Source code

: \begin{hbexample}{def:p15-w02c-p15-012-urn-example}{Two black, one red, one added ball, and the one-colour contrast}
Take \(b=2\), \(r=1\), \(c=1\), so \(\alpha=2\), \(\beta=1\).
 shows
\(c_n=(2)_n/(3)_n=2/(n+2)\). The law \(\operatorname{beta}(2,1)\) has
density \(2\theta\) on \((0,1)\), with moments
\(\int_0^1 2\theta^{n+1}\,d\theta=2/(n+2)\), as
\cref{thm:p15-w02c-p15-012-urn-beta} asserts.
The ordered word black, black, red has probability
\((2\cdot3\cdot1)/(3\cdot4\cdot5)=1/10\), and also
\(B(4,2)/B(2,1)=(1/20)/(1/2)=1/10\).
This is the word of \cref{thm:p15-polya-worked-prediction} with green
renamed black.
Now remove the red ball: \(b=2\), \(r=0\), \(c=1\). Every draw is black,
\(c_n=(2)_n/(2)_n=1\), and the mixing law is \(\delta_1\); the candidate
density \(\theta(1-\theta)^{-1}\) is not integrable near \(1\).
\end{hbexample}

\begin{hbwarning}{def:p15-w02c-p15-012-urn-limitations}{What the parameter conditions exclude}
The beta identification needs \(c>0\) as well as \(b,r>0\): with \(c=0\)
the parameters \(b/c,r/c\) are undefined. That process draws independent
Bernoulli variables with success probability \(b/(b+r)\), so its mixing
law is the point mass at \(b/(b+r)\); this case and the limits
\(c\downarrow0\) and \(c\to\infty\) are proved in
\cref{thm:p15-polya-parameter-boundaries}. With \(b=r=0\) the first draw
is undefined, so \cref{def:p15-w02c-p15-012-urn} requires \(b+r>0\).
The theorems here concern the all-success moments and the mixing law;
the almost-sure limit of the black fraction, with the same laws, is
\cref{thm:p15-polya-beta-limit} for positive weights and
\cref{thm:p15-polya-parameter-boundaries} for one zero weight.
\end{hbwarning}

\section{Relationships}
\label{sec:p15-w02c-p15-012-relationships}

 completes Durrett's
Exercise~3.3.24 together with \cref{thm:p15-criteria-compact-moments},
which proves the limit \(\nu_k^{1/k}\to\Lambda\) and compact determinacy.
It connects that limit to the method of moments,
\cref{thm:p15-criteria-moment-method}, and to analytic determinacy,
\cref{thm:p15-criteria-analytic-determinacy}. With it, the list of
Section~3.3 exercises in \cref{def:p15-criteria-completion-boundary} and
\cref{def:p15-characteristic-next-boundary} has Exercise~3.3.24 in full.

----------------

§ **Task directions**
Reproduce the entries above exactly, but only the lines between the line holding "The ordered word" and the line holding "is undefined, so", inclusive.

§ **Response to this exercise**
The ordered word black, black, red has probability
\((2\cdot3\cdot1)/(3\cdot4\cdot5)=1/10\), and also
\(B(4,2)/B(2,1)=(1/20)/(1/2)=1/10\).
This is the word of \cref{thm:p15-polya-worked-prediction} with green
renamed black.
Now remove the red ball: \(b=2\), \(r=0\), \(c=1\). Every draw is black,
\(c_n=(2)_n/(2)_n=1\), and the mixing law is \(\delta_1\); the candidate
density \(\theta(1-\theta)^{-1}\) is not integrable near \(1\).
\end{hbexample}

\begin{hbwarning}{def:p15-w02c-p15-012-urn-limitations}{What the parameter conditions exclude}
The beta identification needs \(c>0\) as well as \(b,r>0\): with \(c=0\)
the parameters \(b/c,r/c\) are undefined. That process draws independent
Bernoulli variables with success probability \(b/(b+r)\), so its mixing
law is the point mass at \(b/(b+r)\); this case and the limits
\(c\downarrow0\) and \(c\to\infty\) are proved in
\cref{thm:p15-polya-parameter-boundaries}. With \(b=r=0\) the first draw
is undefined, so \cref{def:p15-w02c-p15-012-urn} requires \(b+r>0\).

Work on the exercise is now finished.